Each line below from the one containing "gradient-boosted Cox models" through the one containing "is a quasi-likelihood" should be output exactly as it stands, and no other line should appear.

==== RECORD SET

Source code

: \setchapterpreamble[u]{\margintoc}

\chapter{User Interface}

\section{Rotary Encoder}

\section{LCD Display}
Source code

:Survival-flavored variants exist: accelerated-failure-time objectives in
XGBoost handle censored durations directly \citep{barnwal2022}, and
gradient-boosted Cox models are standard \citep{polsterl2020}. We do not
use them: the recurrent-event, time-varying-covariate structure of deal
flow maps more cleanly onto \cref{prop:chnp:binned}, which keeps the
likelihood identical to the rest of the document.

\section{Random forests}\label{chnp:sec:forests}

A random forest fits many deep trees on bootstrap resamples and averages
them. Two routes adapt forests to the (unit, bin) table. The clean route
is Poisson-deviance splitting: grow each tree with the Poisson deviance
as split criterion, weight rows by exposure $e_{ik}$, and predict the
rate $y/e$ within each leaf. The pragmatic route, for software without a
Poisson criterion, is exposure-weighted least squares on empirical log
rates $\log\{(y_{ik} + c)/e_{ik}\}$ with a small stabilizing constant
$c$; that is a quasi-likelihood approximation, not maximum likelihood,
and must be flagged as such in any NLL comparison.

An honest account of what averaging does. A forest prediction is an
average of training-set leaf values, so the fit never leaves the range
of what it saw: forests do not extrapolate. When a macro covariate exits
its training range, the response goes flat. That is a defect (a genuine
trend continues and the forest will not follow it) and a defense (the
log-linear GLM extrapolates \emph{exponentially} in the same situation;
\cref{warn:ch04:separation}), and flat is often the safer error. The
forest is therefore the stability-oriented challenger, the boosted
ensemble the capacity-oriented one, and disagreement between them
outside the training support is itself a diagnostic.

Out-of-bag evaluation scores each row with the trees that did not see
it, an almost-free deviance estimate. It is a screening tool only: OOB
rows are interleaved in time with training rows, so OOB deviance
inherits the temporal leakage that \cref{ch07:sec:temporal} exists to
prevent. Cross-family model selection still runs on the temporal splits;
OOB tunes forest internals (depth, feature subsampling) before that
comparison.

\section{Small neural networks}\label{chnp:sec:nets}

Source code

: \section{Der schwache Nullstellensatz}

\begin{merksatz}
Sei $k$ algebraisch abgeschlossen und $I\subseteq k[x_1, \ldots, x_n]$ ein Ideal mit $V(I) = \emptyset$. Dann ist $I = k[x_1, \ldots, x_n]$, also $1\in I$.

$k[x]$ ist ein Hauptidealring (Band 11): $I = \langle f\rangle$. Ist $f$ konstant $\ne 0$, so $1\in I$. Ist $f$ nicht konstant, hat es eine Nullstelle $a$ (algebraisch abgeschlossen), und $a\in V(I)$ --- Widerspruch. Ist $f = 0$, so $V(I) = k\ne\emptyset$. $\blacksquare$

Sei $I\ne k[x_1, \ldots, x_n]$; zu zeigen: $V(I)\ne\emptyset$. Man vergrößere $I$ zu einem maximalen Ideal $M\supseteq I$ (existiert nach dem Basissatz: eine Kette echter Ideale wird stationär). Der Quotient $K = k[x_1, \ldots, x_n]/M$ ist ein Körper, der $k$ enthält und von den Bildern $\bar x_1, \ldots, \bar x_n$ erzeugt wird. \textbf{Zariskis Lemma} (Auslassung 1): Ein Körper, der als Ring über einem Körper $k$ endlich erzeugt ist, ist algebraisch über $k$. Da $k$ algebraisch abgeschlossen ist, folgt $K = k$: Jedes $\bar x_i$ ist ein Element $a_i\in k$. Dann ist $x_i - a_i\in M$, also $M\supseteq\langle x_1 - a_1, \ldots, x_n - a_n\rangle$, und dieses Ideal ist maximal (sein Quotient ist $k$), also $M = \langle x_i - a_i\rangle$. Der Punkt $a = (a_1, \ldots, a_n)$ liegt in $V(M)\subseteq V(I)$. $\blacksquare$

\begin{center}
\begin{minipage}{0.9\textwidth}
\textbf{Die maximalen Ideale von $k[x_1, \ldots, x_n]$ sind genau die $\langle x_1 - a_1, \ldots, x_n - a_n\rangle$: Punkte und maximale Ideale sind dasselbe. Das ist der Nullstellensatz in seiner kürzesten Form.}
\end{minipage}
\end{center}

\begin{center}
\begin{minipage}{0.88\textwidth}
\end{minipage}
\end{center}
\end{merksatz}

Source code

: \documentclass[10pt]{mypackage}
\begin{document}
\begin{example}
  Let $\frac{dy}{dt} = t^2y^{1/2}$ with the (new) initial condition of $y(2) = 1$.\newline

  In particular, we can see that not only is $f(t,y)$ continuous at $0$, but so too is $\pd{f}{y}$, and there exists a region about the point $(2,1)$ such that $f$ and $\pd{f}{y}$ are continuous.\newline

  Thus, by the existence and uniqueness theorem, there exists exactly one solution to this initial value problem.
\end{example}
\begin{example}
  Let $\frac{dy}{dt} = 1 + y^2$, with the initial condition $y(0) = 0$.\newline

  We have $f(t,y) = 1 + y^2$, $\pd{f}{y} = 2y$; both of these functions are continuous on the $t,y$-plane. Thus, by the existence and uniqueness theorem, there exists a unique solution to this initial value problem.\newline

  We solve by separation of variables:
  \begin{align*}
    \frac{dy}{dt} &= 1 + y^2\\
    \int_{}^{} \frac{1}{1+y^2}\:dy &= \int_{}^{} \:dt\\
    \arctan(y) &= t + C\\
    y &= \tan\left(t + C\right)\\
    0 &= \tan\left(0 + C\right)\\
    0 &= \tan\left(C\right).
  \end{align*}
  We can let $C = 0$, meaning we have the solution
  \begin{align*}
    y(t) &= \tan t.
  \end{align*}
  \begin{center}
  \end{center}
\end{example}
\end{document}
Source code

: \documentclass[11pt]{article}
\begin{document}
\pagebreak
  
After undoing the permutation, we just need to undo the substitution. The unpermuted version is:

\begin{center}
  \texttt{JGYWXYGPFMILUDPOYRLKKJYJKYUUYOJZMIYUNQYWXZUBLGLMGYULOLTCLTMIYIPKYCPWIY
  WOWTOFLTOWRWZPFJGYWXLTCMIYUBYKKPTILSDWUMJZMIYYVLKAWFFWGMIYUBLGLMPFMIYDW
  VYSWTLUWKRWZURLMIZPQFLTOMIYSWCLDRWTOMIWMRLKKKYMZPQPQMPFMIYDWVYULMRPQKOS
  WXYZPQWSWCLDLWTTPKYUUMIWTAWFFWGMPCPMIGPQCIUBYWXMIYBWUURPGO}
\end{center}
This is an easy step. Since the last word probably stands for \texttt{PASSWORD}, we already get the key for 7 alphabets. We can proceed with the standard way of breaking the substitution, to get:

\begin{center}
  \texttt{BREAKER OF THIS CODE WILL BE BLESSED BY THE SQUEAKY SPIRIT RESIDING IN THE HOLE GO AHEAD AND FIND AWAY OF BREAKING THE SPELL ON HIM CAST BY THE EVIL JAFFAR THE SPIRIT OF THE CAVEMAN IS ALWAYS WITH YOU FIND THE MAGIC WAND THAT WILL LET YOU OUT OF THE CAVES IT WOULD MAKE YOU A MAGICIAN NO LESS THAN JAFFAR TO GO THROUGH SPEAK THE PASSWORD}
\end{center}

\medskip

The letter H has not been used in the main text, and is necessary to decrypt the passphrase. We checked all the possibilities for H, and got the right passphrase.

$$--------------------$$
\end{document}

========

* SOLUTION TO THIS EXERCISE:
gradient-boosted Cox models are standard \citep{polsterl2020}. We do not
use them: the recurrent-event, time-varying-covariate structure of deal
flow maps more cleanly onto \cref{prop:chnp:binned}, which keeps the
likelihood identical to the rest of the document.

\section{Random forests}\label{chnp:sec:forests}

A random forest fits many deep trees on bootstrap resamples and averages
them. Two routes adapt forests to the (unit, bin) table. The clean route
is Poisson-deviance splitting: grow each tree with the Poisson deviance
as split criterion, weight rows by exposure $e_{ik}$, and predict the
rate $y/e$ within each leaf. The pragmatic route, for software without a
Poisson criterion, is exposure-weighted least squares on empirical log
rates $\log\{(y_{ik} + c)/e_{ik}\}$ with a small stabilizing constant
$c$; that is a quasi-likelihood approximation, not maximum likelihood,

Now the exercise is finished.